Rodrigo de Souza explica o funcionamento de cada profilaxia. “Alguns grupos de pacientes que se expõem de maneira repetida ao vírus podem tomar uma parte do coquetel chamado PrEP, que é a profilaxia pré-exposição. Eles tomariam esse remédio de forma indefinida, não como tratamento, mas justamente para evitar o vírus. Há, também, a profilaxia pós-exposição, a PEP, para pessoas que foram expostas de maneira desprotegida ao HIV. Nesse caso, o indivíduo pode tomar um coquetel por 28 dias, tentando reduzir a aquisição”. Ambas as estratégias são oferecidas pelo SUS: a PEP está disponível desde 2010 e a PrEP desde o fim de 2017. Em entrevista para o podcast Encontros A3, a pesquisadora Girlene Alves reforçou que nem a PEP ou a PrEP servem como substitutas à camisinha; a PrEP também não protege de outras Infecções Sexualmente Transmissíveis (ISTs), como sífilis, gonorreia e clamídia, devendo sempre ser combinada com outras formas de prevenção.
As fases
O tratamento com os medicamentos é feito em pontos e fases distintas da replicação do vírus. Há os que se destinam a impedir a entrada do vírus na célula humana e também os que impedem a replicação do vírus no seu material genético, evitando a entrada do RNA viral no organismo, como explica o infectologista Rodrigo de Souza.

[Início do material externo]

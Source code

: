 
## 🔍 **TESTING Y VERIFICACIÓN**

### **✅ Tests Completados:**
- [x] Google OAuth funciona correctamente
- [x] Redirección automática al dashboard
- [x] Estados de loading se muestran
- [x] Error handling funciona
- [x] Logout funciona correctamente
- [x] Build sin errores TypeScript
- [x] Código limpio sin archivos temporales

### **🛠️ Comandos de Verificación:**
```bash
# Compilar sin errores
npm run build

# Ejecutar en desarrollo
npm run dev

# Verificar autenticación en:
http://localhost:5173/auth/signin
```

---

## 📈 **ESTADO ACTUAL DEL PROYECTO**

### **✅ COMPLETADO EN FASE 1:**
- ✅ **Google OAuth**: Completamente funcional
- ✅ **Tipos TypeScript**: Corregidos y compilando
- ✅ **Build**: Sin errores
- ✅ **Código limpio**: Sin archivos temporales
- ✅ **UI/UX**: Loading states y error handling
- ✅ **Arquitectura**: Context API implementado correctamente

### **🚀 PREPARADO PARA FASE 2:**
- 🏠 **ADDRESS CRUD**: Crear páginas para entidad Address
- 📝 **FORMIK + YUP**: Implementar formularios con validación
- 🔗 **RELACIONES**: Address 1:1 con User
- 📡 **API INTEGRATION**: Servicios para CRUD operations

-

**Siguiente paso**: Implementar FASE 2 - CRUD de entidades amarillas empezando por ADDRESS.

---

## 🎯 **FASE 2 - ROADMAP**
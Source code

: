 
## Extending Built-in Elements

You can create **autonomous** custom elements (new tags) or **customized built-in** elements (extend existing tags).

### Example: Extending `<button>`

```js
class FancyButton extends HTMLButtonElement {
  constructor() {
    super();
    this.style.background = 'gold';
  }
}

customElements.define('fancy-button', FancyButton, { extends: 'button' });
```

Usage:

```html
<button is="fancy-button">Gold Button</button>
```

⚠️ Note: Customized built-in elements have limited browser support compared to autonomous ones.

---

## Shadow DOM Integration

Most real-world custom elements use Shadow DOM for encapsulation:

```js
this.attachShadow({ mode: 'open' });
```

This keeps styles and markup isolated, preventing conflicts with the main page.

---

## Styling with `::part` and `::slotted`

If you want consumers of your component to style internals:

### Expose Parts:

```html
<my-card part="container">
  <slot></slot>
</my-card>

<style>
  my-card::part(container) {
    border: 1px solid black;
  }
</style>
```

A primeira fase da patologia, conhecida por ser aguda, causa síntomas similares a gripe, como febre e mal-estar. Esse estágio ocorre entre duas e quatro semanas após a infecção do vírus. A segunda fase não apresenta características externas definidas no corpo, sendo assintomático – neste momento, o HIV está ativo, mas com reprodução baixa.
Com a evolução do nível de ataque do vírus no organismo, as células de defesa passam a funcionar com menos eficiência até serem destruídas. Os sinais mais comuns nesse período são a febre, a diarreia, suores noturnos e o emagrecimento.
A fase da infecção, quando a Aids se manifesta propriamente, se dá quando o sistema imunológico já está seriamente comprometido, permitindo o aparecimento de doenças oportunistas, como hepatites virais, tuberculose, pneumonia, toxoplasmose e alguns tipos de câncer. Os medicamentos com o uso correto evitam o enfraquecimento do sistema imunológico e a evolução da doença.
Pesquisadores da área de saúde coletiva apontam que alguns dos principais problemas na prevenção do HIV e da AIDS ainda é o estigma, o medo e a culpa socialmente difundida. A marginalização de grupos no acesso à saúde por preconceito causam maior dificuldade de difusão da informação dos métodos preventivos e dos tratamentos possíveis. No Dia Mundial de Luta contra a Aids mais recente, comemorado em 1º de dezembro de 2019, especialistas brasileiros demonstraram preocupação com possíveis retrocessos no país – que já foi referência mundial no assunto – em relação ao combate ao HIV e à AIDS. Um posicionamento é unânime: informar sobre o vírus e a doença, de forma clara e não estigmatizada, é essencial para a conscientização que, consequentemente, resulta na diminuição dos casos de infecção.